So I'm taking up more space than necessary in a foursome, and these two teachers (Ms R and Ms N? I really should know everyone's names by now) are sitting in the intimate seats. So once I leave my music-coma and realize they're there, I say hi, and then return to the coma. It occurred to me at that point that this tram is probably the faculty-tram, since they have to get to school earlier.
So that's chill.
But wait.
At the next stop, Mr C (of all kinds of fame that I will not even mention because things said on the internet can apparently mess up your life; ask Max) gets on, and of course he wants to talk to his colleagues. So he sits down in my foursome.
I'm at this point bruised, covered in coffee, and sitting next to one of the most hated teachers in my school.
At which point I decided the morning was definitely out of the ordinary in terms of clara-being-awkward. I hope this doesn't become a trend.
Chris got on the tram too (I have no idea why he takes that one; it's obviously the most awkward tram on the planet) and he literally would not sit next to me, because he knew better than to entangle himself in this ridiculous quadrangle of three teachers and myself. He just gave me this look like "Um, did you make some new friends?" and I gave him a look like "Shoot me please?"
He sat down in the foursome in front of mine (which was empty, which Mr C should have been sitting in, which everyone else should have been sitting in) and said good morning.
I was like "Um, no. Not a good morning. SUCH A SHITSHOW MESS OF A MORNING"

I told him the story. I'm pretty sure it didn't surprise him at all.

Love always,
Clara

4.16.2010

venezia

... is a beautiful city.
I just woke up and dad's in the shower so let me just do a brief recap of yesterday because it was fun, but probably not that interesting to other people.
  1. Wake up
  2. Crazy family drama
  3. Dad and I get on train
  4. Switch trains
  5. Get on different train
  6. Eat lunch on said train
  7. Get off train
  8. Take a boat somewhere
  9. Locate hotel
  10. Wander around
  11. Have dinner
While we were at dinner, we made friends with the couple next to us . The man was celebrating his 70th birthday, and they'd been married fifty years, and they were Icelandic.
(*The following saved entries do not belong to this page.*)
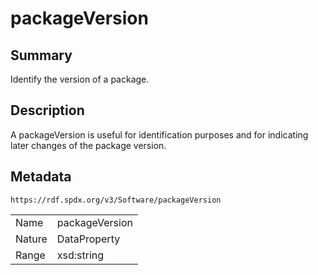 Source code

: <!-- Automatically generated by spec-parser v2.0.0 on 2024-01-12T14:00:21.817658+00:00 -->
<!-- SPDX-License-Identifier: Community-Spec-1.0 -->

# packageVersion

## Summary

Identify the version of a package.


## Description

A packageVersion is useful for identification purposes and for indicating later changes of the package version.


## Metadata

`https://rdf.spdx.org/v3/Software/packageVersion`


| | |
|---|---|
| Name | packageVersion |
| Nature | DataProperty |
| Range | xsd:string |





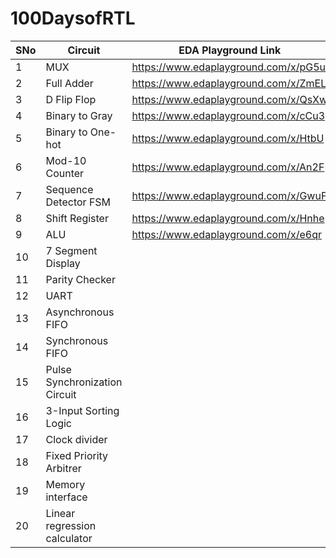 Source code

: # 100DaysofRTL


SNo | Circuit | EDA Playground Link 
--|-------- | -------------
1 | MUX | https://www.edaplayground.com/x/pG5u 
2 | Full Adder | https://www.edaplayground.com/x/ZmEL 
3 | D Flip Flop | https://www.edaplayground.com/x/QsXw 
4 | Binary to Gray | https://www.edaplayground.com/x/cCu3 
5 | Binary to One-hot | https://www.edaplayground.com/x/HtbU
6 | Mod-10 Counter | https://www.edaplayground.com/x/An2F
7 | Sequence Detector FSM | https://www.edaplayground.com/x/GwuF
8 | Shift Register | https://www.edaplayground.com/x/Hnhe
9 | ALU | https://www.edaplayground.com/x/e6qr
10 | 7 Segment Display | 
11 | Parity Checker | 
12 | UART | 
13 | Asynchronous FIFO | 
14 | Synchronous FIFO | 
15 | Pulse Synchronization Circuit | 
16 | 3-Input Sorting Logic | 
17 | Clock divider | 
18 | Fixed Priority Arbitrer |
19 | Memory interface | 
20 | Linear regression calculator | 



 
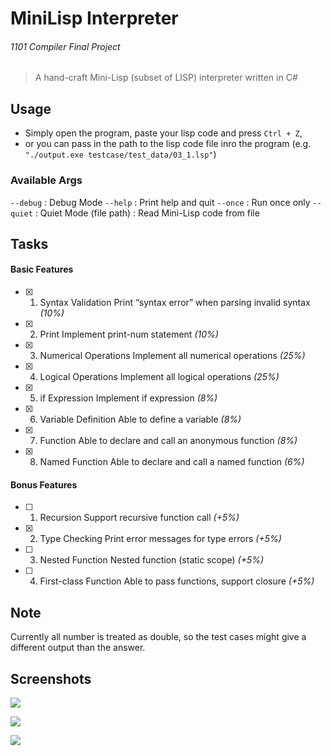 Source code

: # MiniLisp Interpreter
###### 1101 Compiler Final Project

> A hand-craft Mini-Lisp (subset of LISP) interpreter written in C#

## Usage
- Simply open the program, paste your lisp code and press `Ctrl + Z`,
- or you can pass in the path to the lisp code file inro the program (e.g. `"./output.exe testcase/test_data/03_1.lsp"`)

### Available Args
`--debug` : Debug Mode
`--help`  : Print help and quit
`--once`  : Run once only
`--quiet` : Quiet Mode
(file path) : Read Mini-Lisp code from file

## Tasks

#### Basic Features

- [x] 1. Syntax Validation Print “syntax error” when parsing invalid syntax *(10%)*
- [x] 2. Print Implement print-num statement *(10%)*
- [x] 3. Numerical Operations Implement all numerical operations *(25%)*
- [x] 4. Logical Operations Implement all logical operations *(25%)*
- [x] 5. if Expression Implement if expression *(8%)*
- [x] 6. Variable Definition Able to define a variable *(8%)*
- [x] 7. Function Able to declare and call an anonymous function *(8%)*
- [x] 8. Named Function Able to declare and call a named function *(6%)*

#### Bonus Features
- [ ] 1. Recursion Support recursive function call *(+5%)*
- [x] 2. Type Checking Print error messages for type errors *(+5%)*
- [ ] 3. Nested Function Nested function (static scope) *(+5%)*
- [ ] 4. First-class Function Able to pass functions, support closure *(+5%)*

## Note
Currently all number is treated as double, so the test cases might give a different output than the answer.

## Screenshots
![](https://i.imgur.com/OEqYKiY.png)

![](https://i.imgur.com/HFgVupk.png)

![](https://i.imgur.com/COJCmsZ.png)
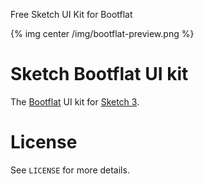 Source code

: 
Free Sketch UI Kit for Bootflat

{% img center /img/bootflat-preview.png %}

# Sketch Bootflat UI kit

The [Bootflat](http://bootflat.github.io/) UI kit for [Sketch 3](http://bohemiancoding.com/sketch/).


# License

See `LICENSE` for more details.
The woman (who I think had Alzheimer's or something) kept reminding us of that.
"Oh no, we're not from here... We're from iceland"
She also kept reminding us of the fact that she was eighteen when she married her husband.
That's a weird thought. I could get married right now.
No thank you.

Anyway, we ate and then we came back to the hotel room and watched 2012 and then we went to sleep.

Fun day.

Today we're going on a thousand tours of various kinds. It'll be sweet.

Love always,
Clara

4.13.2010

kleine schanze

This is the park otherwise known as "Hooker Park", but that's only at night.
I knew if I came home today, I'd get distracted from my math exam (and here I am, blogging, so yeah, I was definitely right) so I spent a bit of time trying to make progress on it in the park.
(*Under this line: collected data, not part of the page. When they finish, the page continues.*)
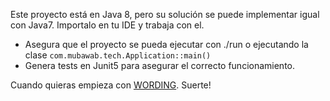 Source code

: Este proyecto está en Java 8, pero su solución se puede implementar igual con Java7. Importalo en tu IDE y trabaja con el.

- Asegura que el proyecto se pueda ejecutar con ./run o ejecutando la clase `com.mubawab.tech.Application::main()`
- Genera tests en Junit5 para asegurar el correcto funcionamiento.

Cuando quieras empieza con [WORDING](./WORDING.md). Suerte! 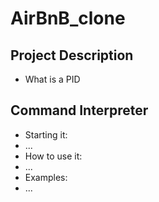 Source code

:# AirBnB_clone
## Project Description
- What is a PID
## Command Interpreter
- Starting it:
 - ...
- How to use it:
 - ...
- Examples:
 - ... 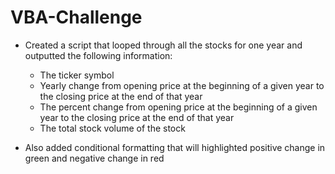 # VBA-Challenge

- Created a script that looped through all the stocks for one year and outputted the following information:

   - The ticker symbol
   - Yearly change from opening price at the beginning of a given year to the closing price at the end of that year
   - The percent change from opening price at the beginning of a given year to the closing price at the end of that year
   - The total stock volume of the stock

- Also added conditional formatting that will highlighted positive change in green and negative change in red


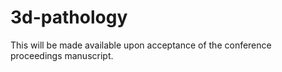 # 3d-pathology

This will be made available upon acceptance of the conference proceedings manuscript. 
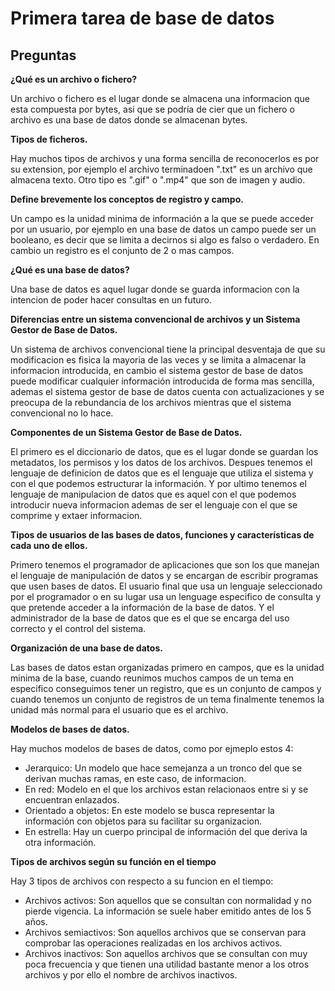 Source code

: # Primera tarea de base de datos

## Preguntas

**¿Qué es un archivo o fichero?**

Un archivo o fichero es el lugar donde se almacena una informacion que esta compuesta por bytes, asi que se podría de cier que un fichero o archivo es una base de datos donde se almacenan bytes.

**Tipos de ficheros.**

Hay muchos tipos de archivos y una forma sencilla de reconocerlos es por su extension, por ejemplo el archivo terminadoen ".txt" es un archivo que almacena texto. Otro tipo es ".gif" o ".mp4" que son de imagen y audio.

**Define brevemente los conceptos de registro y campo.**

Un campo es la unidad minima de información a la que se puede acceder por un usuario, por ejemplo en una base de datos un campo puede ser un booleano, es decir que se limita a decirnos si algo es falso o verdadero. En cambio un registro es el conjunto de 2 o mas campos.

**¿Qué es una base de datos?**

Una base de datos es aquel lugar donde se guarda informacion con la intencion de poder hacer consultas en un futuro.

**Diferencias entre un sistema convencional de archivos y un Sistema Gestor de Base de Datos.**

Un sistema de archivos convencional tiene la principal desventaja de que su modificacion es fisica la mayoria de las veces y se limita a almacenar la informacion introducida, en cambio el sistema gestor de base de datos puede modificar cualquier información introducida de forma mas sencilla, ademas el sistema gestor de base de datos cuenta con actualizaciones y se preocupa de la rebundancia de los archivos mientras que el sistema convencional no lo hace.

**Componentes de un Sistema Gestor de Base de Datos.**

El primero es el diccionario de datos, que es el lugar donde se guardan los metadatos, los permisos y los datos de los archivos. Despues tenemos el lenguaje de definicion de datos que es el lenguaje que utiliza el sistema y con el que podemos estructurar la información. Y por ultimo tenemos el lenguaje de manipulacion de datos que es aquel con el que podemos introducir nueva informacion ademas de ser el lenguaje con el que se comprime y extaer informacion.

**Tipos de usuarios de las bases de datos, funciones y características de cada uno de ellos.**

Primero tenemos el programador de aplicaciones que son los que manejan el lenguaje de manipulación de datos y se encargan de escribir programas que usen bases de datos. El usuario final que usa un lenguaje seleccionado por el programador o en su lugar usa un lenguage especifico de consulta y que pretende acceder a la información de la base de datos. Y el administrador de la base de datos que es el que se encarga del uso correcto y el control del sistema.

**Organización de una base de datos.**

Las bases de datos estan organizadas primero en campos, que es la unidad minima de la base, cuando reunimos muchos campos de un tema en especifico conseguimos tener un registro, que es un conjunto de campos y cuando tenemos un conjunto de registros de un tema finalmente tenemos la unidad más normal para el usuario que es el archivo.

**Modelos de bases de datos.**

Hay muchos modelos de bases de datos, como por ejmeplo estos 4:
- Jerarquico: Un modelo que hace semejanza a un tronco del que se derivan muchas ramas, en este caso, de informacion.
- En red: Modelo en el que los archivos estan relacionaos entre si y se encuentran enlazados.
- Orientado a objetos: En este modelo se busca representar la información con objetos para su facilitar su organizacion.
- En estrella: Hay un cuerpo principal de información del que deriva la otra información.

**Tipos de archivos según su función en el tiempo**

Hay 3 tipos de archivos con respecto a su funcion en el tiempo:
- Archivos activos: Son aquellos que se consultan con normalidad y no pierde vigencia. La información se suele haber emitido antes de los 5 años.
- Archivos semiactivos: Son aquellos archivos que se conservan para comprobar las operaciones realizadas en los archivos activos.
- Archivos inactivos: Son aquellos archivos que se consultan con muy poca frecuencia y que tienen una utilidad bastante menor a los otros archivos y por ello el nombre de archivos inactivos.
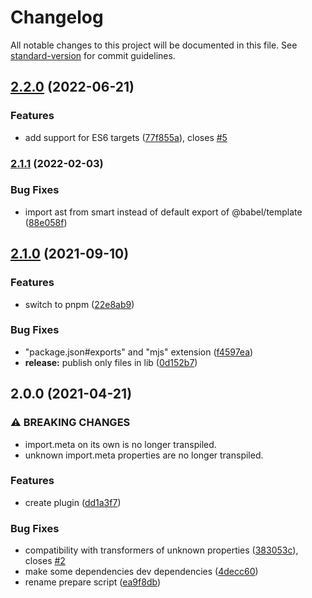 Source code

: # Changelog

All notable changes to this project will be documented in this file. See [standard-version](https://github.com/conventional-changelog/standard-version) for commit guidelines.

## [2.2.0](https://github.com/javiertury/babel-plugin-transform-import-meta/compare/v2.1.1...v2.2.0) (2022-06-21)


### Features

* add support for ES6 targets ([77f855a](https://github.com/javiertury/babel-plugin-transform-import-meta/commit/77f855af8d2f15d94ec711fbe1c312a445e5f777)), closes [#5](https://github.com/javiertury/babel-plugin-transform-import-meta/issues/5)

### [2.1.1](https://github.com/javiertury/babel-plugin-transform-import-meta/compare/v2.1.0...v2.1.1) (2022-02-03)


### Bug Fixes

* import ast from smart instead of default export of @babel/template ([88e058f](https://github.com/javiertury/babel-plugin-transform-import-meta/commit/88e058f4b4bc5ba3048a815b0b9fe3edcb43f8de))

## [2.1.0](https://github.com/javiertury/babel-plugin-transform-import-meta/compare/v2.0.0...v2.1.0) (2021-09-10)


### Features

* switch to pnpm ([22e8ab9](https://github.com/javiertury/babel-plugin-transform-import-meta/commit/22e8ab91c2fcc8efb33f154ae7f8469f6b0e20e7))


### Bug Fixes

* "package.json#exports" and "mjs" extension ([f4597ea](https://github.com/javiertury/babel-plugin-transform-import-meta/commit/f4597eafb9d4668f1ae283ba879d8d6cc86820de))
* **release:** publish only files in lib ([0d152b7](https://github.com/javiertury/babel-plugin-transform-import-meta/commit/0d152b7d08bff80279fc6907a69b6d8134d22d4b))

## 2.0.0 (2021-04-21)


### ⚠ BREAKING CHANGES

* import.meta on its own is no longer transpiled.
* unknown import.meta properties are no longer transpiled.

### Features

* create plugin ([dd1a3f7](https://github.com/javiertury/babel-plugin-transform-import-meta/commit/dd1a3f7ddf3a55acfe4f76859443cd9cec8ed5b2))


### Bug Fixes

* compatibility with transformers of unknown properties ([383053c](https://github.com/javiertury/babel-plugin-transform-import-meta/commit/383053c2d1e976d1431229096e2157e2344bbd51)), closes [#2](https://github.com/javiertury/babel-plugin-transform-import-meta/issues/2)
* make some dependencies dev dependencies ([4decc60](https://github.com/javiertury/babel-plugin-transform-import-meta/commit/4decc609a72eaef2ade16f83fc65415b8dc2c499))
* rename prepare script ([ea9f8db](https://github.com/javiertury/babel-plugin-transform-import-meta/commit/ea9f8db2c45744bed3578e8ea1db05162209e886))
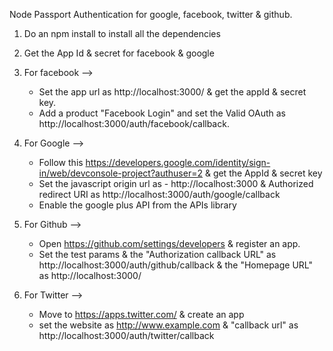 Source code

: Node Passport Authentication for google, facebook, twitter & github.

1) Do an npm install to install all the dependencies

2) Get the App Id & secret for facebook & google

3) For facebook -->
	- Set the app url as http://localhost:3000/ & get the appId & secret key.
	- Add a product "Facebook Login" and set the Valid OAuth as http://localhost:3000/auth/facebook/callback.

4) For Google -->
	- Follow this https://developers.google.com/identity/sign-in/web/devconsole-project?authuser=2 & get the AppId & secret key
	- Set the javascript origin url as - http://localhost:3000 & Authorized redirect URI as http://localhost:3000/auth/google/callback
	- Enable the google plus API from the APIs library

5) For Github -->
	- Open https://github.com/settings/developers & register an app.
	- Set the test params & the "Authorization callback URL" as http://localhost:3000/auth/github/callback & the "Homepage URL" as http://localhost:3000/

6) For Twitter -->
	- Move to https://apps.twitter.com/ & create an app
	- set the website as http://www.example.com & "callback url" as http://localhost:3000/auth/twitter/callback  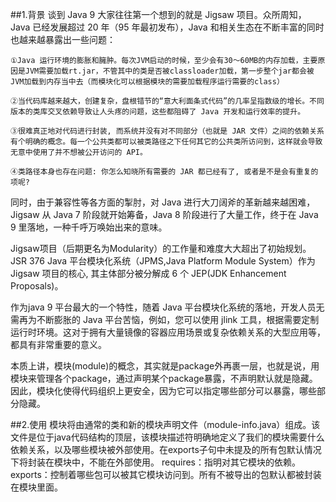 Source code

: ##1.背景
谈到 Java 9 大家往往第一个想到的就是 Jigsaw 项目。众所周知，Java 已经发展超过 20 年（95 年最初发布），Java 和相关生态在不断丰富的同时也越来越暴露出一些问题：

    ①Java 运行环境的膨胀和臃肿。每次JVM启动的时候，至少会有30～60MB的内存加载，主要原因是JVM需要加载rt.jar，不管其中的类是否被classloader加载，第一步整个jar都会被JVM加载到内存当中去（而模块化可以根据模块的需要加载程序运行需要的class）

    ②当代码库越来越大，创建复杂，盘根错节的“意大利面条式代码”的几率呈指数级的增长。不同版本的类库交叉依赖导致让人头疼的问题，这些都阻碍了 Java 开发和运行效率的提升。

    ③很难真正地对代码进行封装, 而系统并没有对不同部分（也就是 JAR 文件）之间的依赖关系有个明确的概念。每一个公共类都可以被类路径之下任何其它的公共类所访问到，这样就会导致无意中使用了并不想被公开访问的 API。

    ④类路径本身也存在问题: 你怎么知晓所有需要的 JAR 都已经有了, 或者是不是会有重复的项呢?

同时，由于兼容性等各方面的掣肘，对 Java 进行大刀阔斧的革新越来越困难，Jigsaw 从 Java 7 阶段就开始筹备，Java 8 阶段进行了大量工作，终于在 Java 9 里落地，一种千呼万唤始出来的意味。

Jigsaw项目（后期更名为Modularity）的工作量和难度大大超出了初始规划。JSR 376 Java 平台模块化系统（JPMS,Java Platform Module System）作为 Jigsaw 项目的核心, 其主体部分被分解成 6 个 JEP(JDK Enhancement Proposals)。

作为java 9 平台最大的一个特性，随着 Java 平台模块化系统的落地，开发人员无需再为不断膨胀的 Java 平台苦恼，例如，您可以使用 jlink 工具，根据需要定制运行时环境。这对于拥有大量镜像的容器应用场景或复杂依赖关系的大型应用等，都具有非常重要的意义。

本质上讲，模块(module)的概念，其实就是package外再裹一层，也就是说，用模块来管理各个package，通过声明某个package暴露，不声明默认就是隐藏。因此，模块化使得代码组织上更安全，因为它可以指定哪些部分可以暴露，哪些部分隐藏。

##2.使用
   模块将由通常的类和新的模块声明文件（module-info.java）组成。该文件是位于java代码结构的顶层，该模块描述符明确地定义了我们的模块需要什么依赖关系，以及哪些模块被外部使用。在exports子句中未提及的所有包默认情况下将封装在模块中，不能在外部使用。
   requires：指明对其它模块的依赖。
   exports：控制着哪些包可以被其它模块访问到。所有不被导出的包默认都被封装在模块里面。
So I walk into this park and there are benches everywhere and most of them are occupied, and I see the absolute perfect thing, which is a picnic table (and there's only one). So I start walking towards it, and then this random 20-something couple decides to sit down. So I have to awkwardly turn around and sit down at like, the closest possible place, which happened to be this weird quasi-bench thing. I figured they probably wanted to have a picnic or read a map or something, and I'd steal the picnic table away when they were done. So I pulled out my exam.
And it turns out, they don't use the table part of it at all; they're just nuzzling each other and whatnot, which they could totally have done on any old bench, including the one I was using, so I would have been happy to trade.
The only reason I know this is that every time I lost my math-focus I'd start wondering when they'd give up the table, or whether they'd left it yet, and I'd look over, and they'd be making out, and I'd feel like a giant creeper. I almost wanted to say to them, "I'm not trying to stalk your lovefest; I just really want that table."
Eventually my quasi-bench got unbearably uncomfortable so I figured I might as well sit in the grass, and I found this great spot against a tree. And then I realized that positioned that way, I was literally staring right at them every time I looked up.

And eventually they left and I stole the table but I figured out about thirty seconds later was that the reason they left was that the sun had moved so the table was in the shade. And it was freezing. They completely hogged the sunny table, which would have been lovely for math-exam-taking. I was (read: still am) bitter (read: randomly furious).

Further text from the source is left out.